**Assigned task**
Restate the records so that not a single word differs.

──────── Extracted material ────────

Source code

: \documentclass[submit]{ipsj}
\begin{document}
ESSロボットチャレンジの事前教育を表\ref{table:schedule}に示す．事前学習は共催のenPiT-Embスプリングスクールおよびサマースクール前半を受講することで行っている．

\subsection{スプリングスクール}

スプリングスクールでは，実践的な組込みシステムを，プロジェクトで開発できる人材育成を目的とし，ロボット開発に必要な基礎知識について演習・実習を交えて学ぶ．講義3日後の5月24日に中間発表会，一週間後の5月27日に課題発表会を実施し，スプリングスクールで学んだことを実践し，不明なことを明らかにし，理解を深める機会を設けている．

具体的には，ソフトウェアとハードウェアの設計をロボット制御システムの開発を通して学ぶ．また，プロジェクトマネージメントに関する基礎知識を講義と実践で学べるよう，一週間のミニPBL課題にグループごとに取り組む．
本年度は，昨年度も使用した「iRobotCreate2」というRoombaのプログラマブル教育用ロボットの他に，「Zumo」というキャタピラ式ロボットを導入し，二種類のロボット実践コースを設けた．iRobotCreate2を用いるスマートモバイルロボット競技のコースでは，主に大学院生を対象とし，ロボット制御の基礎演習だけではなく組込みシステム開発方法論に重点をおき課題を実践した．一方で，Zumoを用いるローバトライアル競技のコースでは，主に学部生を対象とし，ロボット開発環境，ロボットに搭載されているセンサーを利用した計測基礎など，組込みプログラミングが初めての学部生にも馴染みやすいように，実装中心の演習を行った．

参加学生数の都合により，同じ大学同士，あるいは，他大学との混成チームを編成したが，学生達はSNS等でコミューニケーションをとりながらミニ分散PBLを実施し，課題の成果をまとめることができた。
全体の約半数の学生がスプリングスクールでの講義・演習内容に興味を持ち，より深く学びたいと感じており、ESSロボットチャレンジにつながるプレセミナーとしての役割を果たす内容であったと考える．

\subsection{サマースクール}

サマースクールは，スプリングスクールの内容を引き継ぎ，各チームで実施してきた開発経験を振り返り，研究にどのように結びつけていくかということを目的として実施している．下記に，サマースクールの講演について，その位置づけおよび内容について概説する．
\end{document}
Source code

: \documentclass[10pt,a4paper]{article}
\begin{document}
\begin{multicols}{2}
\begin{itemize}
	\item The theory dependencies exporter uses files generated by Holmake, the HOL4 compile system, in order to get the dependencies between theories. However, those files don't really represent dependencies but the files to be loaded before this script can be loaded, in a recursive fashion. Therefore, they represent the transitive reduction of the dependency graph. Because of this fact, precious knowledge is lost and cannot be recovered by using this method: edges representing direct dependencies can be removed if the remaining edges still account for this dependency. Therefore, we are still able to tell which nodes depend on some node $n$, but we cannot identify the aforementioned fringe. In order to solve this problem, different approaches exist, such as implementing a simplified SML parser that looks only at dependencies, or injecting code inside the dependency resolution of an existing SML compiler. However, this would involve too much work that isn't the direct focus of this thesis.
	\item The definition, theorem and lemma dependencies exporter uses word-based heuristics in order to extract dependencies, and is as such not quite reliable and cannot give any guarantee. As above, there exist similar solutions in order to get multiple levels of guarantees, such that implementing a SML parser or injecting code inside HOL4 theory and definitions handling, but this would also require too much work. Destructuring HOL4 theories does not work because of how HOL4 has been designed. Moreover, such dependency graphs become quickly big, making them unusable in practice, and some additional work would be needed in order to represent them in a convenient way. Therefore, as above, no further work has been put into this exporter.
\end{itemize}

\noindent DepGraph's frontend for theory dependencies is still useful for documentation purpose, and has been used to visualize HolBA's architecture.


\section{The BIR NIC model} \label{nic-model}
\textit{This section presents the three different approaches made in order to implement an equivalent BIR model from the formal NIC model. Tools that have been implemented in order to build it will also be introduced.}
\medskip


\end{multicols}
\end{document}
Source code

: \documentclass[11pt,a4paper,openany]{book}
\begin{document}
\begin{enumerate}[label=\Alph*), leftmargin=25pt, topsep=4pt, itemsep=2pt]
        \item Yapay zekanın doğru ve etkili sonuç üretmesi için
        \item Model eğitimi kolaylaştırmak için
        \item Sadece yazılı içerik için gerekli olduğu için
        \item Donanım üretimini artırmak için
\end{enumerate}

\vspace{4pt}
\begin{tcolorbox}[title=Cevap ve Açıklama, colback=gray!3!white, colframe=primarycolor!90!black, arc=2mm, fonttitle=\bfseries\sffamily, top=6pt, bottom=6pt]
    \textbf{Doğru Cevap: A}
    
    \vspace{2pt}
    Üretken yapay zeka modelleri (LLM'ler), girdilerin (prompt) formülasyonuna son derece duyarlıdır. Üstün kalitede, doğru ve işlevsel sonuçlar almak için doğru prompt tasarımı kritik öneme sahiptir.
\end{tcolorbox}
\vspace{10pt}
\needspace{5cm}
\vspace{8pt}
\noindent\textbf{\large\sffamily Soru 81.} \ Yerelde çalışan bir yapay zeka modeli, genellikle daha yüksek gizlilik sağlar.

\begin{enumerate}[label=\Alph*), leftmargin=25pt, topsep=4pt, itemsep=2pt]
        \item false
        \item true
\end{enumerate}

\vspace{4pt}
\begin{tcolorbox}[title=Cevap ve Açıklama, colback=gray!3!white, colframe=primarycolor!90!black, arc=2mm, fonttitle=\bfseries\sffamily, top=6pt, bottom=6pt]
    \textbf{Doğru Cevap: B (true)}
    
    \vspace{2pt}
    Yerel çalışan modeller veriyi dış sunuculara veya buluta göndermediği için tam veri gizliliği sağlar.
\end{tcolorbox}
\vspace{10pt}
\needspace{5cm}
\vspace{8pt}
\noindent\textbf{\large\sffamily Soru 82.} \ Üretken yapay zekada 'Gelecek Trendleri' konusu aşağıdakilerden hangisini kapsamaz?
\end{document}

────────

**Response for this exercise**
Source code

: \documentclass[submit]{ipsj}
\begin{document}
ESSロボットチャレンジの事前教育を表\ref{table:schedule}に示す．事前学習は共催のenPiT-Embスプリングスクールおよびサマースクール前半を受講することで行っている．

\subsection{スプリングスクール}

スプリングスクールでは，実践的な組込みシステムを，プロジェクトで開発できる人材育成を目的とし，ロボット開発に必要な基礎知識について演習・実習を交えて学ぶ．講義3日後の5月24日に中間発表会，一週間後の5月27日に課題発表会を実施し，スプリングスクールで学んだことを実践し，不明なことを明らかにし，理解を深める機会を設けている．

具体的には，ソフトウェアとハードウェアの設計をロボット制御システムの開発を通して学ぶ．また，プロジェクトマネージメントに関する基礎知識を講義と実践で学べるよう，一週間のミニPBL課題にグループごとに取り組む．
本年度は，昨年度も使用した「iRobotCreate2」というRoombaのプログラマブル教育用ロボットの他に，「Zumo」というキャタピラ式ロボットを導入し，二種類のロボット実践コースを設けた．iRobotCreate2を用いるスマートモバイルロボット競技のコースでは，主に大学院生を対象とし，ロボット制御の基礎演習だけではなく組込みシステム開発方法論に重点をおき課題を実践した．一方で，Zumoを用いるローバトライアル競技のコースでは，主に学部生を対象とし，ロボット開発環境，ロボットに搭載されているセンサーを利用した計測基礎など，組込みプログラミングが初めての学部生にも馴染みやすいように，実装中心の演習を行った．

参加学生数の都合により，同じ大学同士，あるいは，他大学との混成チームを編成したが，学生達はSNS等でコミューニケーションをとりながらミニ分散PBLを実施し，課題の成果をまとめることができた。
全体の約半数の学生がスプリングスクールでの講義・演習内容に興味を持ち，より深く学びたいと感じており、ESSロボットチャレンジにつながるプレセミナーとしての役割を果たす内容であったと考える．

\subsection{サマースクール}

サマースクールは，スプリングスクールの内容を引き継ぎ，各チームで実施してきた開発経験を振り返り，研究にどのように結びつけていくかということを目的として実施している．下記に，サマースクールの講演について，その位置づけおよび内容について概説する．
\end{document}
Source code

: \documentclass[10pt,a4paper]{article}
\begin{document}
\begin{multicols}{2}
\begin{itemize}
	\item The theory dependencies exporter uses files generated by Holmake, the HOL4 compile system, in order to get the dependencies between theories. However, those files don't really represent dependencies but the files to be loaded before this script can be loaded, in a recursive fashion. Therefore, they represent the transitive reduction of the dependency graph. Because of this fact, precious knowledge is lost and cannot be recovered by using this method: edges representing direct dependencies can be removed if the remaining edges still account for this dependency. Therefore, we are still able to tell which nodes depend on some node $n$, but we cannot identify the aforementioned fringe. In order to solve this problem, different approaches exist, such as implementing a simplified SML parser that looks only at dependencies, or injecting code inside the dependency resolution of an existing SML compiler. However, this would involve too much work that isn't the direct focus of this thesis.
	\item The definition, theorem and lemma dependencies exporter uses word-based heuristics in order to extract dependencies, and is as such not quite reliable and cannot give any guarantee. As above, there exist similar solutions in order to get multiple levels of guarantees, such that implementing a SML parser or injecting code inside HOL4 theory and definitions handling, but this would also require too much work. Destructuring HOL4 theories does not work because of how HOL4 has been designed. Moreover, such dependency graphs become quickly big, making them unusable in practice, and some additional work would be needed in order to represent them in a convenient way. Therefore, as above, no further work has been put into this exporter.
\end{itemize}

\noindent DepGraph's frontend for theory dependencies is still useful for documentation purpose, and has been used to visualize HolBA's architecture.


\section{The BIR NIC model} \label{nic-model}
\textit{This section presents the three different approaches made in order to implement an equivalent BIR model from the formal NIC model. Tools that have been implemented in order to build it will also be introduced.}
\medskip


\end{multicols}
\end{document}
Source code

: \documentclass[11pt,a4paper,openany]{book}
\begin{document}
\begin{enumerate}[label=\Alph*), leftmargin=25pt, topsep=4pt, itemsep=2pt]
        \item Yapay zekanın doğru ve etkili sonuç üretmesi için
        \item Model eğitimi kolaylaştırmak için
        \item Sadece yazılı içerik için gerekli olduğu için
        \item Donanım üretimini artırmak için
\end{enumerate}

\vspace{4pt}
\begin{tcolorbox}[title=Cevap ve Açıklama, colback=gray!3!white, colframe=primarycolor!90!black, arc=2mm, fonttitle=\bfseries\sffamily, top=6pt, bottom=6pt]
    \textbf{Doğru Cevap: A}
    
    \vspace{2pt}
    Üretken yapay zeka modelleri (LLM'ler), girdilerin (prompt) formülasyonuna son derece duyarlıdır. Üstün kalitede, doğru ve işlevsel sonuçlar almak için doğru prompt tasarımı kritik öneme sahiptir.
\end{tcolorbox}
\vspace{10pt}
\needspace{5cm}
\vspace{8pt}
\noindent\textbf{\large\sffamily Soru 81.} \ Yerelde çalışan bir yapay zeka modeli, genellikle daha yüksek gizlilik sağlar.

\begin{enumerate}[label=\Alph*), leftmargin=25pt, topsep=4pt, itemsep=2pt]
        \item false
        \item true
\end{enumerate}

\vspace{4pt}
\begin{tcolorbox}[title=Cevap ve Açıklama, colback=gray!3!white, colframe=primarycolor!90!black, arc=2mm, fonttitle=\bfseries\sffamily, top=6pt, bottom=6pt]
    \textbf{Doğru Cevap: B (true)}
    
    \vspace{2pt}
    Yerel çalışan modeller veriyi dış sunuculara veya buluta göndermediği için tam veri gizliliği sağlar.
\end{tcolorbox}
\vspace{10pt}
\needspace{5cm}
\vspace{8pt}
\noindent\textbf{\large\sffamily Soru 82.} \ Üretken yapay zekada 'Gelecek Trendleri' konusu aşağıdakilerden hangisini kapsamaz?
\end{document}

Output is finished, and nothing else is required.